Source texts of formatted documents:
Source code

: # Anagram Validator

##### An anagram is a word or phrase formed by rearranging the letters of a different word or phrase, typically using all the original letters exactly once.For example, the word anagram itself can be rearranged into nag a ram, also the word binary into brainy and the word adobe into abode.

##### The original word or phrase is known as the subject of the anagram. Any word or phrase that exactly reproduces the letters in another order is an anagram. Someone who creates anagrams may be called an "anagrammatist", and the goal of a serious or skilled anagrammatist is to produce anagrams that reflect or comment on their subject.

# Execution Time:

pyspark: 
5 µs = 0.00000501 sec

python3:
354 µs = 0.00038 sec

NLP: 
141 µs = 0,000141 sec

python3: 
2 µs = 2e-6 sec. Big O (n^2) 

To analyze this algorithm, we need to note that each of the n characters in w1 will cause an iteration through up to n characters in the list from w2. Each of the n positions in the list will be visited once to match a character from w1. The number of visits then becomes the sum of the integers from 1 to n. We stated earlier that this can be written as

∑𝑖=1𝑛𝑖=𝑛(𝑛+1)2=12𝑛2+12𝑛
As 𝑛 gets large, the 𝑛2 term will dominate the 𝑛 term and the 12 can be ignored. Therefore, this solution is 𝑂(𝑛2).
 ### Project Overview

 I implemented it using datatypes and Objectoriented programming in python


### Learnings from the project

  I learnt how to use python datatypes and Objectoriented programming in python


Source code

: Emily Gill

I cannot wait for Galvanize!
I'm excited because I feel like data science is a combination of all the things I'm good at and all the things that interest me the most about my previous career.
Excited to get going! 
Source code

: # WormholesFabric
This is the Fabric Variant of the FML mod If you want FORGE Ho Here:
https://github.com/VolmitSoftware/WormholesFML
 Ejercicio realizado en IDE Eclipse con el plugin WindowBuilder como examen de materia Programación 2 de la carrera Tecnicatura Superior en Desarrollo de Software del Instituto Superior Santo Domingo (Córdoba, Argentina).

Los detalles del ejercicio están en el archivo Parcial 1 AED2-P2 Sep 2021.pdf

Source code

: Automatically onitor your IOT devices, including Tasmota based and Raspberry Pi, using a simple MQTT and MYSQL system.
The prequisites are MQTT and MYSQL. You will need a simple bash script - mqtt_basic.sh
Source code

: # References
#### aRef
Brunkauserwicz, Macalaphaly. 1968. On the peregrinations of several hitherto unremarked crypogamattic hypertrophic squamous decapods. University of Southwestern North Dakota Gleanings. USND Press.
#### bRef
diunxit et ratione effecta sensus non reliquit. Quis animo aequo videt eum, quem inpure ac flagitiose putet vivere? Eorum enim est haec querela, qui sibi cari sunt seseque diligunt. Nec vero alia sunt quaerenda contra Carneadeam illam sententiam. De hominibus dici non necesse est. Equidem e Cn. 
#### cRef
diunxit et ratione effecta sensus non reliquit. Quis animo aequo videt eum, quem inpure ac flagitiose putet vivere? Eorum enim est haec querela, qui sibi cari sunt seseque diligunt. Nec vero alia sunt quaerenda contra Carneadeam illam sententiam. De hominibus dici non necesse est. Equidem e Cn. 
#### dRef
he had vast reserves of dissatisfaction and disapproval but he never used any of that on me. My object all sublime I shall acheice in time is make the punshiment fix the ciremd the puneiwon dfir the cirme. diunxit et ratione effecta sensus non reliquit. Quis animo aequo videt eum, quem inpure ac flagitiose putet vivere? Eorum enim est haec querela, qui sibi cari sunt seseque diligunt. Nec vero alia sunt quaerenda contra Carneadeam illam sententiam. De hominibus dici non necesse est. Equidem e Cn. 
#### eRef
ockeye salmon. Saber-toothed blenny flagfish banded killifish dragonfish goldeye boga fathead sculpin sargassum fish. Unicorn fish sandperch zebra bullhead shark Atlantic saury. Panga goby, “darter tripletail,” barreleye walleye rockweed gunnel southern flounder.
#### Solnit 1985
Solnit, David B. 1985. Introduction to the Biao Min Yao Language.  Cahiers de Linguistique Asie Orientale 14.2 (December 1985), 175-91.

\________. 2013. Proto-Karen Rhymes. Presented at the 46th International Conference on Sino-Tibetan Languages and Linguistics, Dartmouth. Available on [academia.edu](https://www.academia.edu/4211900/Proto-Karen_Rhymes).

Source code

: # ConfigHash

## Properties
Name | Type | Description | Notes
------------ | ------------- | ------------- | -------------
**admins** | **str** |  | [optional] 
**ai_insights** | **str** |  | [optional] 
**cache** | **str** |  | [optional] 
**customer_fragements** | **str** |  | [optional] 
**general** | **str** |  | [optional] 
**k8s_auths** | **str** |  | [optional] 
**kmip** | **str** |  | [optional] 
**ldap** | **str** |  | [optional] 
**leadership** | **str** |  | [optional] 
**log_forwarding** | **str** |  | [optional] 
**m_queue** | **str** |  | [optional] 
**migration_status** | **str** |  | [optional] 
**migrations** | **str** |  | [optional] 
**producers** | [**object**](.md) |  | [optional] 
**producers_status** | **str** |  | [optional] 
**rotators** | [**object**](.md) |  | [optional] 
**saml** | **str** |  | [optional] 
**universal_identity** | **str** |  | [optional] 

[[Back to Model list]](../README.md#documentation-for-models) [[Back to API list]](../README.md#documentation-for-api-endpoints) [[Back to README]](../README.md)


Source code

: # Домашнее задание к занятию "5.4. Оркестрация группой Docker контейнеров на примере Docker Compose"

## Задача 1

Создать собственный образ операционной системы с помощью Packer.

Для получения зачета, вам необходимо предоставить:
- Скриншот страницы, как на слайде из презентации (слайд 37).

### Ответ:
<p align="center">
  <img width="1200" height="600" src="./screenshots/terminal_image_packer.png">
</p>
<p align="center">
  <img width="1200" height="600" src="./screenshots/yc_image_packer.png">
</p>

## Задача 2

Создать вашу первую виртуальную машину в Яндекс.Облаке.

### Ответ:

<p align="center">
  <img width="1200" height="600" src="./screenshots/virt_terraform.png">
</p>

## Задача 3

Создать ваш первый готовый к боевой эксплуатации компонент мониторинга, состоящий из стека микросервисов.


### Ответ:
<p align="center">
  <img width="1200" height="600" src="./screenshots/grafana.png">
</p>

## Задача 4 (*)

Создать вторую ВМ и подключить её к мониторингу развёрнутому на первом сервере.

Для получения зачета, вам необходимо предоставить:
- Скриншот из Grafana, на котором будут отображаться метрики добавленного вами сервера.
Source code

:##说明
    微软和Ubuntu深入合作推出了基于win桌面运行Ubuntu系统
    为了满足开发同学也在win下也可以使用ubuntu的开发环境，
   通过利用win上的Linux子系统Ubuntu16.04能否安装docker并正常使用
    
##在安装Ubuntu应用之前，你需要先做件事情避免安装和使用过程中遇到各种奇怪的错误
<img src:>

• _TASK ITEM_:
Reproduce all records exactly, without omissions.

• _RESPONSE TO THE TASK_:
Source code

: # Anagram Validator

##### An anagram is a word or phrase formed by rearranging the letters of a different word or phrase, typically using all the original letters exactly once.For example, the word anagram itself can be rearranged into nag a ram, also the word binary into brainy and the word adobe into abode.

##### The original word or phrase is known as the subject of the anagram. Any word or phrase that exactly reproduces the letters in another order is an anagram. Someone who creates anagrams may be called an "anagrammatist", and the goal of a serious or skilled anagrammatist is to produce anagrams that reflect or comment on their subject.

# Execution Time:

pyspark: 
5 µs = 0.00000501 sec

python3:
354 µs = 0.00038 sec

NLP: 
141 µs = 0,000141 sec

python3: 
2 µs = 2e-6 sec. Big O (n^2) 

To analyze this algorithm, we need to note that each of the n characters in w1 will cause an iteration through up to n characters in the list from w2. Each of the n positions in the list will be visited once to match a character from w1. The number of visits then becomes the sum of the integers from 1 to n. We stated earlier that this can be written as

∑𝑖=1𝑛𝑖=𝑛(𝑛+1)2=12𝑛2+12𝑛
As 𝑛 gets large, the 𝑛2 term will dominate the 𝑛 term and the 12 can be ignored. Therefore, this solution is 𝑂(𝑛2).
 ### Project Overview

 I implemented it using datatypes and Objectoriented programming in python


### Learnings from the project

  I learnt how to use python datatypes and Objectoriented programming in python


Source code

: Emily Gill

I cannot wait for Galvanize!
I'm excited because I feel like data science is a combination of all the things I'm good at and all the things that interest me the most about my previous career.
Excited to get going! 
Source code

: # WormholesFabric
This is the Fabric Variant of the FML mod If you want FORGE Ho Here:
https://github.com/VolmitSoftware/WormholesFML
 Ejercicio realizado en IDE Eclipse con el plugin WindowBuilder como examen de materia Programación 2 de la carrera Tecnicatura Superior en Desarrollo de Software del Instituto Superior Santo Domingo (Córdoba, Argentina).

Los detalles del ejercicio están en el archivo Parcial 1 AED2-P2 Sep 2021.pdf

Source code

: Automatically onitor your IOT devices, including Tasmota based and Raspberry Pi, using a simple MQTT and MYSQL system.
The prequisites are MQTT and MYSQL. You will need a simple bash script - mqtt_basic.sh
Source code

: # References
#### aRef
Brunkauserwicz, Macalaphaly. 1968. On the peregrinations of several hitherto unremarked crypogamattic hypertrophic squamous decapods. University of Southwestern North Dakota Gleanings. USND Press.
#### bRef
diunxit et ratione effecta sensus non reliquit. Quis animo aequo videt eum, quem inpure ac flagitiose putet vivere? Eorum enim est haec querela, qui sibi cari sunt seseque diligunt. Nec vero alia sunt quaerenda contra Carneadeam illam sententiam. De hominibus dici non necesse est. Equidem e Cn. 
#### cRef
diunxit et ratione effecta sensus non reliquit. Quis animo aequo videt eum, quem inpure ac flagitiose putet vivere? Eorum enim est haec querela, qui sibi cari sunt seseque diligunt. Nec vero alia sunt quaerenda contra Carneadeam illam sententiam. De hominibus dici non necesse est. Equidem e Cn. 
#### dRef
he had vast reserves of dissatisfaction and disapproval but he never used any of that on me. My object all sublime I shall acheice in time is make the punshiment fix the ciremd the puneiwon dfir the cirme. diunxit et ratione effecta sensus non reliquit. Quis animo aequo videt eum, quem inpure ac flagitiose putet vivere? Eorum enim est haec querela, qui sibi cari sunt seseque diligunt. Nec vero alia sunt quaerenda contra Carneadeam illam sententiam. De hominibus dici non necesse est. Equidem e Cn. 
#### eRef
ockeye salmon. Saber-toothed blenny flagfish banded killifish dragonfish goldeye boga fathead sculpin sargassum fish. Unicorn fish sandperch zebra bullhead shark Atlantic saury. Panga goby, “darter tripletail,” barreleye walleye rockweed gunnel southern flounder.
#### Solnit 1985
Solnit, David B. 1985. Introduction to the Biao Min Yao Language.  Cahiers de Linguistique Asie Orientale 14.2 (December 1985), 175-91.

\________. 2013. Proto-Karen Rhymes. Presented at the 46th International Conference on Sino-Tibetan Languages and Linguistics, Dartmouth. Available on [academia.edu](https://www.academia.edu/4211900/Proto-Karen_Rhymes).

Source code

: # ConfigHash

## Properties
Name | Type | Description | Notes
------------ | ------------- | ------------- | -------------
**admins** | **str** |  | [optional] 
**ai_insights** | **str** |  | [optional] 
**cache** | **str** |  | [optional] 
**customer_fragements** | **str** |  | [optional] 
**general** | **str** |  | [optional] 
**k8s_auths** | **str** |  | [optional] 
**kmip** | **str** |  | [optional] 
**ldap** | **str** |  | [optional] 
**leadership** | **str** |  | [optional] 
**log_forwarding** | **str** |  | [optional] 
**m_queue** | **str** |  | [optional] 
**migration_status** | **str** |  | [optional] 
**migrations** | **str** |  | [optional] 
**producers** | [**object**](.md) |  | [optional] 
**producers_status** | **str** |  | [optional] 
**rotators** | [**object**](.md) |  | [optional] 
**saml** | **str** |  | [optional] 
**universal_identity** | **str** |  | [optional] 

[[Back to Model list]](../README.md#documentation-for-models) [[Back to API list]](../README.md#documentation-for-api-endpoints) [[Back to README]](../README.md)


Source code

: # Домашнее задание к занятию "5.4. Оркестрация группой Docker контейнеров на примере Docker Compose"

## Задача 1

Создать собственный образ операционной системы с помощью Packer.

Для получения зачета, вам необходимо предоставить:
- Скриншот страницы, как на слайде из презентации (слайд 37).

### Ответ:
<p align="center">
  <img width="1200" height="600" src="./screenshots/terminal_image_packer.png">
</p>
<p align="center">
  <img width="1200" height="600" src="./screenshots/yc_image_packer.png">
</p>

## Задача 2

Создать вашу первую виртуальную машину в Яндекс.Облаке.

### Ответ:

<p align="center">
  <img width="1200" height="600" src="./screenshots/virt_terraform.png">
</p>

## Задача 3

Создать ваш первый готовый к боевой эксплуатации компонент мониторинга, состоящий из стека микросервисов.


### Ответ:
<p align="center">
  <img width="1200" height="600" src="./screenshots/grafana.png">
</p>

## Задача 4 (*)

Создать вторую ВМ и подключить её к мониторингу развёрнутому на первом сервере.

Для получения зачета, вам необходимо предоставить:
- Скриншот из Grafana, на котором будут отображаться метрики добавленного вами сервера.
Source code

:##说明
    微软和Ubuntu深入合作推出了基于win桌面运行Ubuntu系统
    为了满足开发同学也在win下也可以使用ubuntu的开发环境，
   通过利用win上的Linux子系统Ubuntu16.04能否安装docker并正常使用
    
##在安装Ubuntu应用之前，你需要先做件事情避免安装和使用过程中遇到各种奇怪的错误
<img src:>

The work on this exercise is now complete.